Mais les saintes-nitouches ne manquent pas.
Femmes instruites : danger !
Vous devez avoir horreur de l’instruction chez les femmes, par cette raison qu’il est plus facile de gouverner un peuple d’idiots qu’un peuple de savants. Honoré de Balzac
Doit-on autoriser les filles à apprendre à lire ? Grande question en France jusqu’au XIX° siècle ; aujourd’hui, alors qu’elles fréquentent les mêmes écoles que les garçons et ont, de façon générale, de meilleurs résultats scolaires, la question ne fait pas sourire. Vous étonne-t-elle ?
En 1801, Sylvain Maréchal rédige sa brochure “Projet de loi portant défense aux femmes d’apprendre à lire”. Il y a pourtant eu la Révolution douze ans avant, mais la Déclaration des Droits de l’Homme exclut les femmes (?) et la Déclaration des droits de la femme et de la citoyenne d’Olympe de Gouges a été mise aux oubliettes. Maréchal est-il un réactionnaire ? Non, non, à la même époque, on retrouve partout la même volonté de limiter l’accès des filles au savoir à tel point que leur éducation n’est pas une affaire d’État et qu’elle est abandonnée à la famille et à l’Église. Guidés par la crainte des conséquences de l’oisiveté sur l’esprit des filles, familles et clergé cherchent à les occuper, à leur interdire de penser, à former de bonnes épouses et de bonnes mères (chrétiennes, catholiques de préférence), des femmes dociles, vertueuses, agiles aux travaux d’aiguille, aptes à la cuisine, voire capables de compter pour équilibrer le budget familial, soumises à leur père puis à leur mari. Il y avait bien quelques fortes têtes, mais la majorité se laissait faire : difficile de se révolter quand on est peu instruit(e) et isolé(e). Je parle des femmes mais manque d’instruction et isolement font souffrir des hommes aussi.
Aujourd’hui, en France, les femmes essaient toujours d’avoir les mêmes droits que les hommes : diplômes, salaires, emplois. Rien n’est gagné. Au contraire, tout risque de se perdre. Il ne ne faut surtout pas lâcher prise. Se battre contre le voile, c’est indispensable. Voile dans la vie privée mais pas dans la vie publique. Si la loi n’est pas respectée : visage découvert, je ne cache pas que j’ai peur, peur pour mes filles surtout et mes petites filles (dont la première est en fabrication), peur de me voir ou de les voir un jour obligées de se voiler la face au propre et au figuré : se dérober par honte au regard d’autrui ; se refuser à voir ce qui indigne ou horrifie. Je ne me voilerai pas la face, ni aujourd’hui, ni demain. Je ne veux pas refuser, aujourd’hui ni demain, de voir ce qui m’indigne.

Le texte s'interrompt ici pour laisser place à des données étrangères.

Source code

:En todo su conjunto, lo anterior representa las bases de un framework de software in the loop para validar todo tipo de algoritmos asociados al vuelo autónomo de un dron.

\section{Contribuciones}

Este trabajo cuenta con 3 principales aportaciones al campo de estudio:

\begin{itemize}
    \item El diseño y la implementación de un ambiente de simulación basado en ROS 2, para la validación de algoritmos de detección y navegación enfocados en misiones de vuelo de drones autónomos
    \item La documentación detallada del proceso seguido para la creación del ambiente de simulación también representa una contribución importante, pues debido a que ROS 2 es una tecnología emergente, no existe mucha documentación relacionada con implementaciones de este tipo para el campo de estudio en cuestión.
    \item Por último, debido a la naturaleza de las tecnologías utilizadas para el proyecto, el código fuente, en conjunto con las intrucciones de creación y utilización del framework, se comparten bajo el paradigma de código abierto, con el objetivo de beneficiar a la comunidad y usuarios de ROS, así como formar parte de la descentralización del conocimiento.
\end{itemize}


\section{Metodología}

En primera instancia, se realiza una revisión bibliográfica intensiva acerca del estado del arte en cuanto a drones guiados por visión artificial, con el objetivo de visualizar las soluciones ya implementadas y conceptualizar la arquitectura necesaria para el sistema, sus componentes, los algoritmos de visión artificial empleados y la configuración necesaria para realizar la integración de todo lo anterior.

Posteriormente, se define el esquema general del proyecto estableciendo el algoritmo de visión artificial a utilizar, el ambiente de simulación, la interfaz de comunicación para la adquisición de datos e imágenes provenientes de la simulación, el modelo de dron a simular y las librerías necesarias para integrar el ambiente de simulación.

Les images répétées de ces femmes sans visage, ensevelies sous la burqa, frappent ma conscience d’occidentale. Ces déprimantes silhouettes anonymes, monochromes, de préférence noires, quelquefois bleues, me rappellent le sort de milliers de femmes et de fillettes dans d’autres parties du monde. Femmes isolées, bâillonnées, emprisonnées, quelquefois excisées, mutilées… Femmes interdites de vie : pas d’instruction, pas de soins, pas de travail, pas d’autonomie ! Y a-t-il un choix véritablement libre de ces femmes ? Quel est le niveau d’endoctrinement de celles qui militent pour la burqah ? Libres ? Le sont -elles vraiment ? Libres chez elles de porter le voile si elles le veulent, mais nous avons choisi une loi en France, il faut la respecter. Pas besoin de la nouvelle création, celle qui date de plus d’un siècle est valable : “pas de signe distinctif d’appartenance religieuse ou politique”. Revoir mon article “Laïcité et voile islamique“ et l’inspection du lundi matin à l’école. Ma maitresse d’école était-elle une laïque intégriste ? J’ai survécu à ses “mauvais traitements” ; je n’ai pas oublié ; c’était comme ça.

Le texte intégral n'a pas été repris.